The answer must consist of every line below containing "need".

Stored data
+++++

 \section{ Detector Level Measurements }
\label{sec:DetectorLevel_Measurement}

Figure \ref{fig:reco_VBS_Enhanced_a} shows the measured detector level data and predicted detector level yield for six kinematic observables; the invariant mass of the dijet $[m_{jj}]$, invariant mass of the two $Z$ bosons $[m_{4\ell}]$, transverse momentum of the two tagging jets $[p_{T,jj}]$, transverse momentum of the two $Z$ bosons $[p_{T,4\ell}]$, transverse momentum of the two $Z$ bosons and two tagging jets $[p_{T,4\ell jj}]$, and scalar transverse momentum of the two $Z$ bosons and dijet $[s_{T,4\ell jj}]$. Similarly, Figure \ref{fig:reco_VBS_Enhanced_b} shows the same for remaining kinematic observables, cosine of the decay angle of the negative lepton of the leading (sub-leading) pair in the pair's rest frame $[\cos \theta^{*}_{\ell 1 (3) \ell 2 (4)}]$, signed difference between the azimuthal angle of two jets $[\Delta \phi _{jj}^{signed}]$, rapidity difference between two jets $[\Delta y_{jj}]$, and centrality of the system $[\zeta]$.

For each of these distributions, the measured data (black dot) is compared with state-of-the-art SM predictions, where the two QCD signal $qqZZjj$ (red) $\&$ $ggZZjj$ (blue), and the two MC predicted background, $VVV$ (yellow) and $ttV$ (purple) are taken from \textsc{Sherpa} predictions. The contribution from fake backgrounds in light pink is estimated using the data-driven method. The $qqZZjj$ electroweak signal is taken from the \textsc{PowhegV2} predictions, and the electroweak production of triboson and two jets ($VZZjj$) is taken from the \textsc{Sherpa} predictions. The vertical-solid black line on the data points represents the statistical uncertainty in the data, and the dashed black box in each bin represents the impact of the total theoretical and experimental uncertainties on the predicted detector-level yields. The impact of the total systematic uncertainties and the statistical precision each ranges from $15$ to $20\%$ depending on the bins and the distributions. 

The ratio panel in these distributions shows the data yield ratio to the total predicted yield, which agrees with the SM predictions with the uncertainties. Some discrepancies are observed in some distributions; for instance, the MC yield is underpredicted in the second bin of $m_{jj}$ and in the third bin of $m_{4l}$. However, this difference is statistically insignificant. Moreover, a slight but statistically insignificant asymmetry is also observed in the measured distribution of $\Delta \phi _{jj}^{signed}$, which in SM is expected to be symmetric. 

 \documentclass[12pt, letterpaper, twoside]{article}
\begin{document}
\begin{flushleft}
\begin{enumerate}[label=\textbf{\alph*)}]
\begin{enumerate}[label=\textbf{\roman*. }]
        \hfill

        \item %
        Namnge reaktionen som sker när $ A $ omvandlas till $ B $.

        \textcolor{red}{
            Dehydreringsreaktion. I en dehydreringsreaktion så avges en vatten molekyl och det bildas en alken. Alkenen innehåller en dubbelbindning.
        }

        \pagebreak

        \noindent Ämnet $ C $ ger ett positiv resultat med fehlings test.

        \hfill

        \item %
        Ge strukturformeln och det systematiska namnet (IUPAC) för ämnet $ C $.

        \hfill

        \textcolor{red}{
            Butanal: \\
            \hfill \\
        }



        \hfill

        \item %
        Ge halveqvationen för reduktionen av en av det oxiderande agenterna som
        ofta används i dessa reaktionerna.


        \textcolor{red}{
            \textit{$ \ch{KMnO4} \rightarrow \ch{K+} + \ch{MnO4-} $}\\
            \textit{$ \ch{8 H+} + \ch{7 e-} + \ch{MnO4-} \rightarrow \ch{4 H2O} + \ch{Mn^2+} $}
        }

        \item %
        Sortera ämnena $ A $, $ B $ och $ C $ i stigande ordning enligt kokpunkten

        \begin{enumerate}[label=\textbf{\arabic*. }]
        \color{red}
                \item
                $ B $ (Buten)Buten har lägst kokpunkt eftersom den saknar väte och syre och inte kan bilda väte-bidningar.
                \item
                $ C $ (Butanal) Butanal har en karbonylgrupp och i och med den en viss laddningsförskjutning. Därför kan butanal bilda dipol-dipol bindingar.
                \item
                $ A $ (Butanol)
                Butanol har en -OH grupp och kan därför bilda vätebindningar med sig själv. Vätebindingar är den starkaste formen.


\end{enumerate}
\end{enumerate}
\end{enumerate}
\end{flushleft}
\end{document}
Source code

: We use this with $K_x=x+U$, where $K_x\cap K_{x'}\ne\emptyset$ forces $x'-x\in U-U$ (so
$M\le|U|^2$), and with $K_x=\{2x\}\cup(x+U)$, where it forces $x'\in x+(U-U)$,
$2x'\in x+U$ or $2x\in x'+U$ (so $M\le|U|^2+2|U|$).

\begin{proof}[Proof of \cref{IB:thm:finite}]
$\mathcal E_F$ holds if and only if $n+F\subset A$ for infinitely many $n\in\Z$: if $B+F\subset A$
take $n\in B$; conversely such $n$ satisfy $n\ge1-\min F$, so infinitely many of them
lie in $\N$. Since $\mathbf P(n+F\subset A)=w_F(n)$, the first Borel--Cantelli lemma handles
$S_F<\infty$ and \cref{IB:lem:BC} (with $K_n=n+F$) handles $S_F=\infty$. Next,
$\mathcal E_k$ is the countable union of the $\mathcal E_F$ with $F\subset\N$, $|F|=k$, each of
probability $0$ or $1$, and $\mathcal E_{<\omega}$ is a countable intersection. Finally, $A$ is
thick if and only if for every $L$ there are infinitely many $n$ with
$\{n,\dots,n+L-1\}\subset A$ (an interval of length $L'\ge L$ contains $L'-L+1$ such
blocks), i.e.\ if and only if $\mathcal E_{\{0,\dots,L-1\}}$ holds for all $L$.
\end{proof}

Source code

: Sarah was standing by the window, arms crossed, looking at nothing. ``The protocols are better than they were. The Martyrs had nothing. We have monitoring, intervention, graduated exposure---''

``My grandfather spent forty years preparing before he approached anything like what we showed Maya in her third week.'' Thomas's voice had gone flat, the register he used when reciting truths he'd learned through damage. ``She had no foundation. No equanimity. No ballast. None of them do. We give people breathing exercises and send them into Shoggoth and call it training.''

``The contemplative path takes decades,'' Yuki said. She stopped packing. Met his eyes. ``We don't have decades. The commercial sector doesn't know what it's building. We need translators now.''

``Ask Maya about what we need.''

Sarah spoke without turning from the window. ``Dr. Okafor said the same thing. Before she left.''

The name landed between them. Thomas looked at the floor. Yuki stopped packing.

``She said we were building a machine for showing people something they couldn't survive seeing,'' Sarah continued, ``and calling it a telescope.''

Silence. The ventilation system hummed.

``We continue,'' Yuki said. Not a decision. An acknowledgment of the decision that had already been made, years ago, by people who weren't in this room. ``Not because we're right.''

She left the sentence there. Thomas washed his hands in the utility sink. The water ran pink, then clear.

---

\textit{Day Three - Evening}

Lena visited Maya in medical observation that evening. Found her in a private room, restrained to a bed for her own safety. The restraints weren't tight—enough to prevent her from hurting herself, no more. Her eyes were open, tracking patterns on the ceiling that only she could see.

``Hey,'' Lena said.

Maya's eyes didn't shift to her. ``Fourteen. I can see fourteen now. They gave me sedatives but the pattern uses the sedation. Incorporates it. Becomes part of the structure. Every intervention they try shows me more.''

+++++

Answer to the problem:
``The contemplative path takes decades,'' Yuki said. She stopped packing. Met his eyes. ``We don't have decades. The commercial sector doesn't know what it's building. We need translators now.''
``Ask Maya about what we need.''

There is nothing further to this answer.